Por Enrique Cervantes y Carolina Yuste
No se puede huir de la comida. Mentira, sí se puede, pero todos sabemos cómo termina eso. No se puede huir del cuerpo. Mentira también, pero la historia termina de manera similar.
Vivimos confinados en nuestro cuerpo en constante relación con la comida. Eso es tan inapelable como afirmar que estamos vivos o que en algún momento nos moriremos. Y al igual que ocurre con las personas, nuestra relación con estos dos elementos puede ser dispar. Muy dispar. Ahora, doblemente confinadas, el juego de relaciones se dispara y se contagia, como un virus pandémico. ¿Hambre o Hamsia?
Trastorno de la conducta alimentaria. “Ay, amigo Doraemon, ¿tienes algo en tu bolsillo mágico para hacerme volar?”. Dismorfia. “¿Por qué Tinky Winky se alimenta de un engrudo rosa?”. Potomanía. “¿Batman come hamburguesas?”. Vigorexia.

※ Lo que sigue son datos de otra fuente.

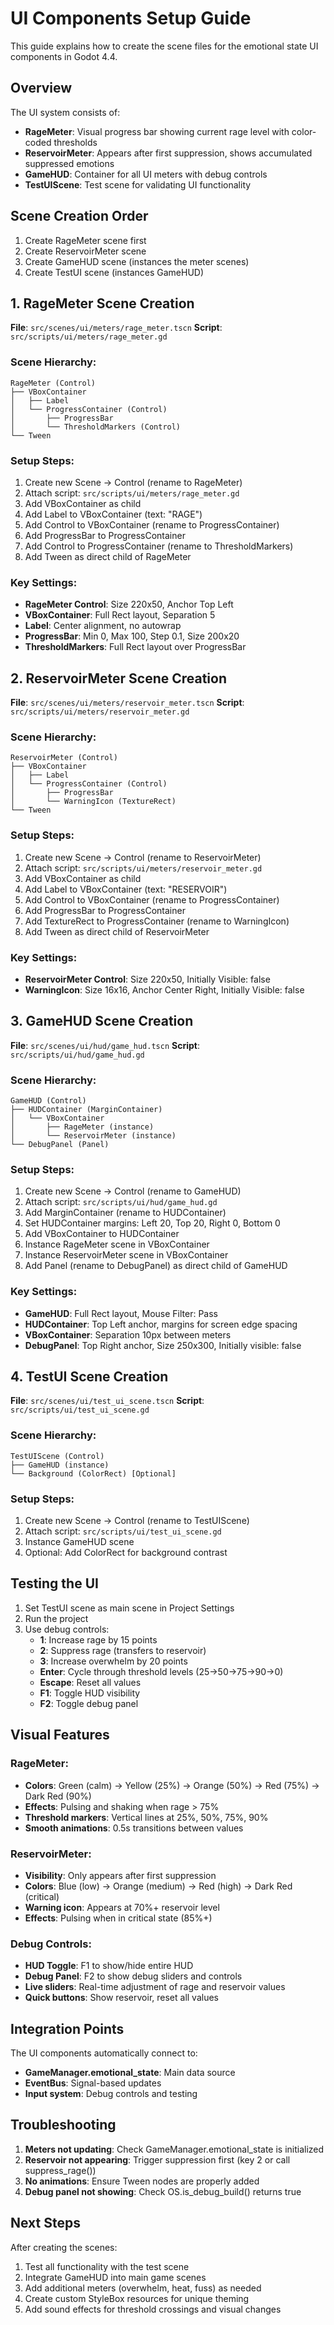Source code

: # UI Components Setup Guide

This guide explains how to create the scene files for the emotional state UI components in Godot 4.4.

## Overview

The UI system consists of:
- **RageMeter**: Visual progress bar showing current rage level with color-coded thresholds
- **ReservoirMeter**: Appears after first suppression, shows accumulated suppressed emotions
- **GameHUD**: Container for all UI meters with debug controls
- **TestUIScene**: Test scene for validating UI functionality

## Scene Creation Order

1. Create RageMeter scene first
2. Create ReservoirMeter scene
3. Create GameHUD scene (instances the meter scenes)
4. Create TestUI scene (instances GameHUD)

## 1. RageMeter Scene Creation

**File**: `src/scenes/ui/meters/rage_meter.tscn`
**Script**: `src/scripts/ui/meters/rage_meter.gd`

### Scene Hierarchy:
```
RageMeter (Control)
├── VBoxContainer
│   ├── Label
│   └── ProgressContainer (Control)
│       ├── ProgressBar
│       └── ThresholdMarkers (Control)
└── Tween
```

### Setup Steps:
1. Create new Scene → Control (rename to RageMeter)
2. Attach script: `src/scripts/ui/meters/rage_meter.gd`
3. Add VBoxContainer as child
4. Add Label to VBoxContainer (text: "RAGE")
5. Add Control to VBoxContainer (rename to ProgressContainer)
6. Add ProgressBar to ProgressContainer
7. Add Control to ProgressContainer (rename to ThresholdMarkers)
8. Add Tween as direct child of RageMeter

### Key Settings:
- **RageMeter Control**: Size 220x50, Anchor Top Left
- **VBoxContainer**: Full Rect layout, Separation 5
- **Label**: Center alignment, no autowrap
- **ProgressBar**: Min 0, Max 100, Step 0.1, Size 200x20
- **ThresholdMarkers**: Full Rect layout over ProgressBar

## 2. ReservoirMeter Scene Creation

**File**: `src/scenes/ui/meters/reservoir_meter.tscn`
**Script**: `src/scripts/ui/meters/reservoir_meter.gd`

### Scene Hierarchy:
```
ReservoirMeter (Control)
├── VBoxContainer
│   ├── Label
│   └── ProgressContainer (Control)
│       ├── ProgressBar
│       └── WarningIcon (TextureRect)
└── Tween
```

### Setup Steps:
1. Create new Scene → Control (rename to ReservoirMeter)
2. Attach script: `src/scripts/ui/meters/reservoir_meter.gd`
3. Add VBoxContainer as child
4. Add Label to VBoxContainer (text: "RESERVOIR")
5. Add Control to VBoxContainer (rename to ProgressContainer)
6. Add ProgressBar to ProgressContainer
7. Add TextureRect to ProgressContainer (rename to WarningIcon)
8. Add Tween as direct child of ReservoirMeter

### Key Settings:
- **ReservoirMeter Control**: Size 220x50, Initially Visible: false
- **WarningIcon**: Size 16x16, Anchor Center Right, Initially Visible: false

## 3. GameHUD Scene Creation

**File**: `src/scenes/ui/hud/game_hud.tscn`
**Script**: `src/scripts/ui/hud/game_hud.gd`

### Scene Hierarchy:
```
GameHUD (Control)
├── HUDContainer (MarginContainer)
│   └── VBoxContainer
│       ├── RageMeter (instance)
│       └── ReservoirMeter (instance)
└── DebugPanel (Panel)
```

### Setup Steps:
1. Create new Scene → Control (rename to GameHUD)
2. Attach script: `src/scripts/ui/hud/game_hud.gd`
3. Add MarginContainer (rename to HUDContainer)
4. Set HUDContainer margins: Left 20, Top 20, Right 0, Bottom 0
5. Add VBoxContainer to HUDContainer
6. Instance RageMeter scene in VBoxContainer
7. Instance ReservoirMeter scene in VBoxContainer
8. Add Panel (rename to DebugPanel) as direct child of GameHUD

### Key Settings:
- **GameHUD**: Full Rect layout, Mouse Filter: Pass
- **HUDContainer**: Top Left anchor, margins for screen edge spacing
- **VBoxContainer**: Separation 10px between meters
- **DebugPanel**: Top Right anchor, Size 250x300, Initially visible: false

## 4. TestUI Scene Creation

**File**: `src/scenes/ui/test_ui_scene.tscn`
**Script**: `src/scripts/ui/test_ui_scene.gd`

### Scene Hierarchy:
```
TestUIScene (Control)
├── GameHUD (instance)
└── Background (ColorRect) [Optional]
```

### Setup Steps:
1. Create new Scene → Control (rename to TestUIScene)
2. Attach script: `src/scripts/ui/test_ui_scene.gd`
3. Instance GameHUD scene
4. Optional: Add ColorRect for background contrast

## Testing the UI

1. Set TestUI scene as main scene in Project Settings
2. Run the project
3. Use debug controls:
   - **1**: Increase rage by 15 points
   - **2**: Suppress rage (transfers to reservoir)
   - **3**: Increase overwhelm by 20 points
   - **Enter**: Cycle through threshold levels (25→50→75→90→0)
   - **Escape**: Reset all values
   - **F1**: Toggle HUD visibility
   - **F2**: Toggle debug panel

## Visual Features

### RageMeter:
- **Colors**: Green (calm) → Yellow (25%) → Orange (50%) → Red (75%) → Dark Red (90%)
- **Effects**: Pulsing and shaking when rage > 75%
- **Threshold markers**: Vertical lines at 25%, 50%, 75%, 90%
- **Smooth animations**: 0.5s transitions between values

### ReservoirMeter:
- **Visibility**: Only appears after first suppression
- **Colors**: Blue (low) → Orange (medium) → Red (high) → Dark Red (critical)
- **Warning icon**: Appears at 70%+ reservoir level
- **Effects**: Pulsing when in critical state (85%+)

### Debug Controls:
- **HUD Toggle**: F1 to show/hide entire HUD
- **Debug Panel**: F2 to show debug sliders and controls
- **Live sliders**: Real-time adjustment of rage and reservoir values
- **Quick buttons**: Show reservoir, reset all values

## Integration Points

The UI components automatically connect to:
- **GameManager.emotional_state**: Main data source
- **EventBus**: Signal-based updates
- **Input system**: Debug controls and testing

## Troubleshooting

1. **Meters not updating**: Check GameManager.emotional_state is initialized
2. **Reservoir not appearing**: Trigger suppression first (key 2 or call suppress_rage())
3. **No animations**: Ensure Tween nodes are properly added
4. **Debug panel not showing**: Check OS.is_debug_build() returns true

## Next Steps

After creating the scenes:
1. Test all functionality with the test scene
2. Integrate GameHUD into main game scenes
3. Add additional meters (overwhelm, heat, fuss) as needed
4. Create custom StyleBox resources for unique theming
5. Add sound effects for threshold crossings and visual changes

Haré ayuno intermitente solo para limpiar mi intestino. Adelgazar no me interesa. Autoengaño. María Patiño no puede ir a supervivientes ¿Por qué? Y todos tus referentes adolescentes y postadolescentes te van susurrando pequeños salmos al oído.
Se abre el grifo y comienza el rito. Bajan las luces. Te zumban los oídos. Te suda el bigote y los latidos del corazón suenan como un metrónomo. Mecánico, sí, pero no por eso menos rito. Aquí nadie mira. Nadie menos tú, que comienzas a salivar.
Yo de mayor quiero ser como la Chiqui de Jerez para llegar a Dios. Y cantar. Cantar.